**TASK TO CARRY OUT**
Tally the lines in the data below in which the word "Required" occurs, then give only the total.

**EXCERPTED RECORDS**
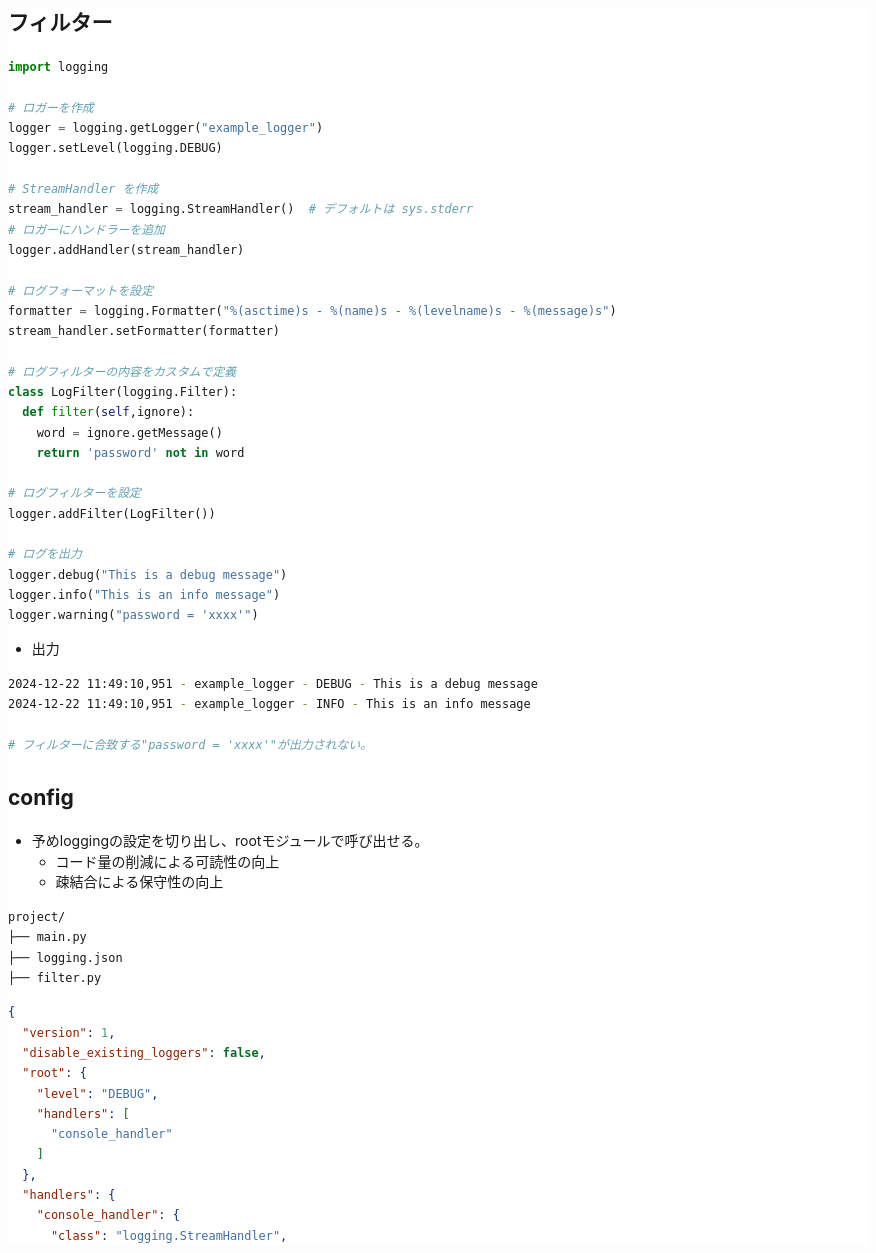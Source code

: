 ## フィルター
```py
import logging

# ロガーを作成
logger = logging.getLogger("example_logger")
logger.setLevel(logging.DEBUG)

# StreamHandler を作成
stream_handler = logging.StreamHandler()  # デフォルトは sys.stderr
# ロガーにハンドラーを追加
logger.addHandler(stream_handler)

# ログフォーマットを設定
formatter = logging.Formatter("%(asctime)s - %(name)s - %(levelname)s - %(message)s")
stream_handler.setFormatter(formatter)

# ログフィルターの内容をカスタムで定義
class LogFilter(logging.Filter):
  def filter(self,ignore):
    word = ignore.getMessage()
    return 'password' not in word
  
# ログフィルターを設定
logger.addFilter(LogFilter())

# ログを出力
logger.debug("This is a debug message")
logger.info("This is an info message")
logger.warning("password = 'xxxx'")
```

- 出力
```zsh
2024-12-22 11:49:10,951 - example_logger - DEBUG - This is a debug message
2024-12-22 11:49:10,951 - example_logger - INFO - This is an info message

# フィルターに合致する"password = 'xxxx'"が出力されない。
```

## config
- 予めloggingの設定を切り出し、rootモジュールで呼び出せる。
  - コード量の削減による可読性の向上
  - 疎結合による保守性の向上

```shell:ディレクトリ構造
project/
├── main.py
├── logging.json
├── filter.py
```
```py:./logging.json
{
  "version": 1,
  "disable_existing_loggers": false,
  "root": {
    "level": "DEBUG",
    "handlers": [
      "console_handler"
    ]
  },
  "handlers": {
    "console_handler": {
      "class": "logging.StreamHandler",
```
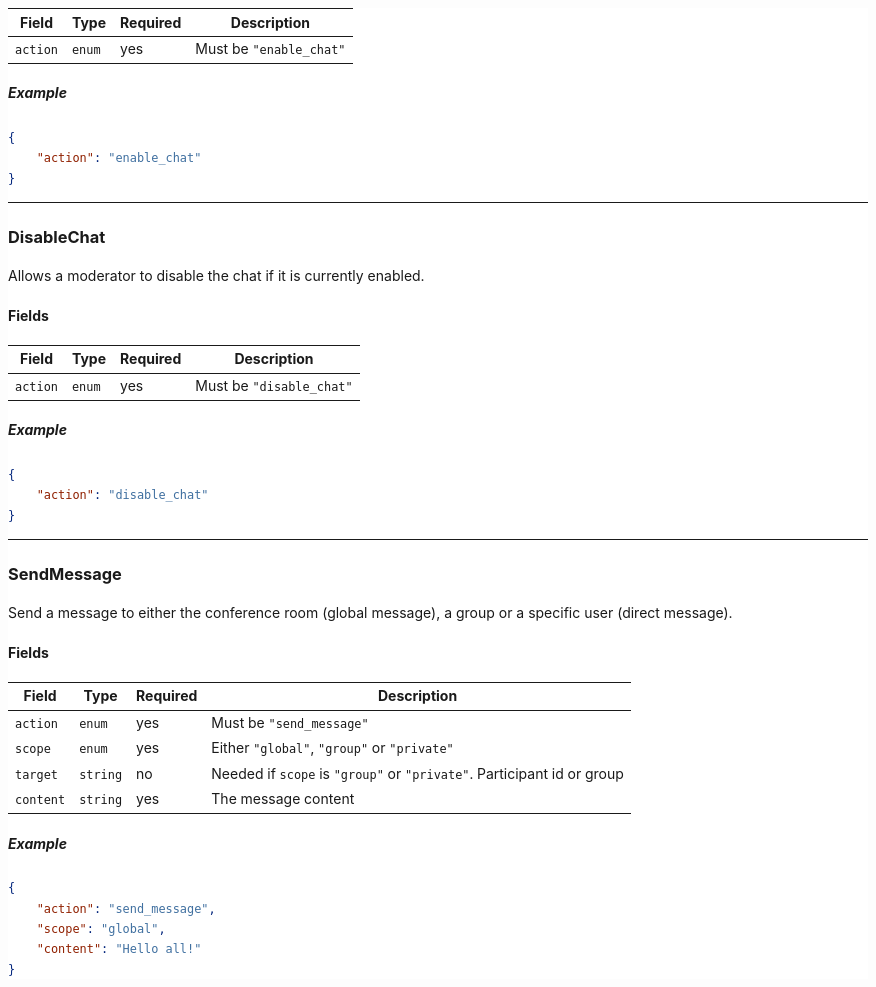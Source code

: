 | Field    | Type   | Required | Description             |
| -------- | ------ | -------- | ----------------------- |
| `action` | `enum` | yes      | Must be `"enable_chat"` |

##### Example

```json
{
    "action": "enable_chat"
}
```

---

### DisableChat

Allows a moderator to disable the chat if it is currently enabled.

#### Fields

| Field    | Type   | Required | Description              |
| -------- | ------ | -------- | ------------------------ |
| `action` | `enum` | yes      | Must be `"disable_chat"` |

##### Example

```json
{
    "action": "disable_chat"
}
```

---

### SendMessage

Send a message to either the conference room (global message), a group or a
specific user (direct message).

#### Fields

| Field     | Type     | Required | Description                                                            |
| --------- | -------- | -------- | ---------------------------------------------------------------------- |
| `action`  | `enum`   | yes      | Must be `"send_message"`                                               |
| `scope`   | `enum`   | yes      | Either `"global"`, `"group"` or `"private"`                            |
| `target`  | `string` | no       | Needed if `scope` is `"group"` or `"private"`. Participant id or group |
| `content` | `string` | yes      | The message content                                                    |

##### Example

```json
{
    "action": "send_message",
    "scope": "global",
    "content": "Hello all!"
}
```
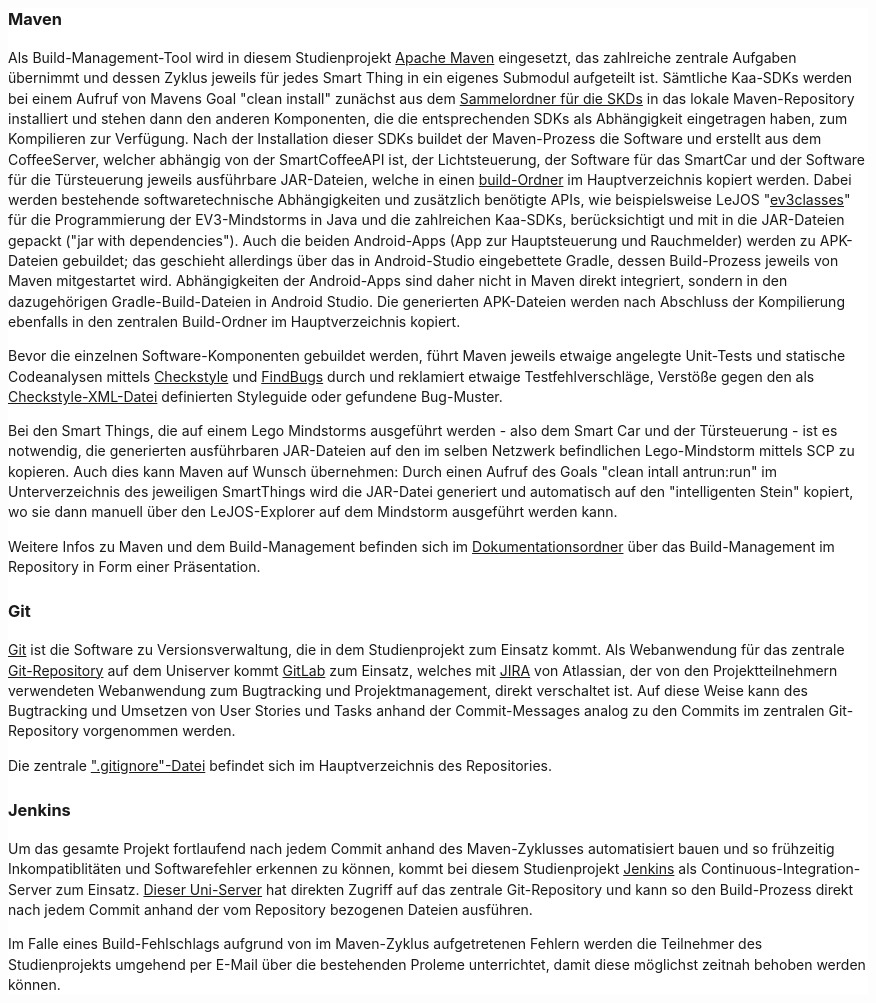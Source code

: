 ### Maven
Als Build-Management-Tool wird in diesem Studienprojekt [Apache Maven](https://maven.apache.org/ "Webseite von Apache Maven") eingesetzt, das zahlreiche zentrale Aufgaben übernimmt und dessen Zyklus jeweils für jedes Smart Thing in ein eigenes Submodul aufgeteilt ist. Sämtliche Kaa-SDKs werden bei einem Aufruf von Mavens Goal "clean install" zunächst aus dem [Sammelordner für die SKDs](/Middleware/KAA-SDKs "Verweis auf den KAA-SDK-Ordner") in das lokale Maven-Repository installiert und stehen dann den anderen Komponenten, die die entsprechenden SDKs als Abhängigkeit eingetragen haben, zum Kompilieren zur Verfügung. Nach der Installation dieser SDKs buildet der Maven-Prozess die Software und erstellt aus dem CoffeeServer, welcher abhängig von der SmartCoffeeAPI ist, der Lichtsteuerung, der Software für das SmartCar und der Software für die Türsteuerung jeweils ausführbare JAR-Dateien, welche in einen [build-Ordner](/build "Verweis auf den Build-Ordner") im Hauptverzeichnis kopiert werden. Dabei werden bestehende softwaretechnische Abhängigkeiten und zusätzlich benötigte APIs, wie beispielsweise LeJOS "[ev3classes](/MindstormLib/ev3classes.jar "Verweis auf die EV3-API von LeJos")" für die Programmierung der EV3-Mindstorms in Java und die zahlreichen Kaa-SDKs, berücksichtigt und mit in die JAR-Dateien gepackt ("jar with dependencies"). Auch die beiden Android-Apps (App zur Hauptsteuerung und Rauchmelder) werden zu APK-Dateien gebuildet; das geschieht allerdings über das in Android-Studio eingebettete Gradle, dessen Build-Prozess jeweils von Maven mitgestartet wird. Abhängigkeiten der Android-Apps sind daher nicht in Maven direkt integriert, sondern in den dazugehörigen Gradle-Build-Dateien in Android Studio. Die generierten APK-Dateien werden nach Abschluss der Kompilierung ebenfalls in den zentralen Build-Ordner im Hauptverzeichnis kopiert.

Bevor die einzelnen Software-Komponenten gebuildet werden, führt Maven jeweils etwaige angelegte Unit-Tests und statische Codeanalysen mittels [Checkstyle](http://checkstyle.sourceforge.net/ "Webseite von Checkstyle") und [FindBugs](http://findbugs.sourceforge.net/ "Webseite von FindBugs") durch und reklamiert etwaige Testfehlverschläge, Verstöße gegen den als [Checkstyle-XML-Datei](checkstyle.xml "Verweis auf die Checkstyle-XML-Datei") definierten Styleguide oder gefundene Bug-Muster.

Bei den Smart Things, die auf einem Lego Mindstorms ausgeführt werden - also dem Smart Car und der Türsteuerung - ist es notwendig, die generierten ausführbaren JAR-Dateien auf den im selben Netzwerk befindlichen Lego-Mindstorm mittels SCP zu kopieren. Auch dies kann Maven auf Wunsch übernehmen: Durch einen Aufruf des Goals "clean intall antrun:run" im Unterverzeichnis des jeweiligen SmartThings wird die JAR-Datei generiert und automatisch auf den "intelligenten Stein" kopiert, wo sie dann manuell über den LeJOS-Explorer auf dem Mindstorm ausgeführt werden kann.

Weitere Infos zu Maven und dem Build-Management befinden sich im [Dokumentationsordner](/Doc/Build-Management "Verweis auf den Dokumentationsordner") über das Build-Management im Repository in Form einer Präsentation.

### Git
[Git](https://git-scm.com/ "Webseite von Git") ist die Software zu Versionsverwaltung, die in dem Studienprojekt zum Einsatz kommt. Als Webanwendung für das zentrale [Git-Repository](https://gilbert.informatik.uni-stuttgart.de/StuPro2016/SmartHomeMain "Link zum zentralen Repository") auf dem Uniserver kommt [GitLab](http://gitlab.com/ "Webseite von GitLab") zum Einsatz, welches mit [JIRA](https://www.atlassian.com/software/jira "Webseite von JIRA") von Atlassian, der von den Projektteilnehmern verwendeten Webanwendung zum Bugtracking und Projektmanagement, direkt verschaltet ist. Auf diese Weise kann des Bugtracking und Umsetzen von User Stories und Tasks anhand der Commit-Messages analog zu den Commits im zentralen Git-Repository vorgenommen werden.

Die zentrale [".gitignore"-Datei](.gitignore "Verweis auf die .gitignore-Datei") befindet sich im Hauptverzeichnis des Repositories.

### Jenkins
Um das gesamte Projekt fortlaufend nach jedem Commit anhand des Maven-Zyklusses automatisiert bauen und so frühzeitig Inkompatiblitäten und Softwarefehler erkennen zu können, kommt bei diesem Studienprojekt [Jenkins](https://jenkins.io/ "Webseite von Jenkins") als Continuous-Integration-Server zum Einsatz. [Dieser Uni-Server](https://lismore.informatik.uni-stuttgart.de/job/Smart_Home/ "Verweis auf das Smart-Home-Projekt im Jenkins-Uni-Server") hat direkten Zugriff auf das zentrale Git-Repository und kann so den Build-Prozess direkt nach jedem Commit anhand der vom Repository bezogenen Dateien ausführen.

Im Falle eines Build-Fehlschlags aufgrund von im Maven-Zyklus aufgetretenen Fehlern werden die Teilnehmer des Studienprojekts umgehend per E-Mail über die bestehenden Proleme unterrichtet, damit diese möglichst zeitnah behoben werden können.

**ANSWER FOR THE TASK**
3